*** SOURCE RECORDS ***

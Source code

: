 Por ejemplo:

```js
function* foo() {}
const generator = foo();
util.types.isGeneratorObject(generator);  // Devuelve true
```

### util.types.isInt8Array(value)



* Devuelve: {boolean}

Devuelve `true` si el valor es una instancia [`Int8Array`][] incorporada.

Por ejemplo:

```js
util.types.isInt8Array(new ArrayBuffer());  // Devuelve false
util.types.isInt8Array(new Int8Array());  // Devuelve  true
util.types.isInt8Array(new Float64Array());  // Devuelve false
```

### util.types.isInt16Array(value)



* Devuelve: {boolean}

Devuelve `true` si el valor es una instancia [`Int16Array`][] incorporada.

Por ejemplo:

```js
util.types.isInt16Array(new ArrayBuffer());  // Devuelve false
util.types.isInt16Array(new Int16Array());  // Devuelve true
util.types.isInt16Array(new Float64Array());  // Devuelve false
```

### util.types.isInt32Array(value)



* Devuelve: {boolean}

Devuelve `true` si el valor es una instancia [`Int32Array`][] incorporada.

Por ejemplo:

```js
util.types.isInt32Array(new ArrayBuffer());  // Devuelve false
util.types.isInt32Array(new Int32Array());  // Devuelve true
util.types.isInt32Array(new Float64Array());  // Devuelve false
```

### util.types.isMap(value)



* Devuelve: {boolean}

***

WHAT THE EXERCISE ASKS: In full and without alteration, write out each record.

RESPONSE TO THE EXERCISE:
Source code

: Por ejemplo:

```js
function* foo() {}
const generator = foo();
util.types.isGeneratorObject(generator);  // Devuelve true
```

### util.types.isInt8Array(value)



* Devuelve: {boolean}

Devuelve `true` si el valor es una instancia [`Int8Array`][] incorporada.

Por ejemplo:

```js
util.types.isInt8Array(new ArrayBuffer());  // Devuelve false
util.types.isInt8Array(new Int8Array());  // Devuelve  true
util.types.isInt8Array(new Float64Array());  // Devuelve false
```

### util.types.isInt16Array(value)



* Devuelve: {boolean}

Devuelve `true` si el valor es una instancia [`Int16Array`][] incorporada.

Por ejemplo:

```js
util.types.isInt16Array(new ArrayBuffer());  // Devuelve false
util.types.isInt16Array(new Int16Array());  // Devuelve true
util.types.isInt16Array(new Float64Array());  // Devuelve false
```

### util.types.isInt32Array(value)



* Devuelve: {boolean}

Devuelve `true` si el valor es una instancia [`Int32Array`][] incorporada.

Por ejemplo:

```js
util.types.isInt32Array(new ArrayBuffer());  // Devuelve false
util.types.isInt32Array(new Int32Array());  // Devuelve true
util.types.isInt32Array(new Float64Array());  // Devuelve false
```

### util.types.isMap(value)



* Devuelve: {boolean}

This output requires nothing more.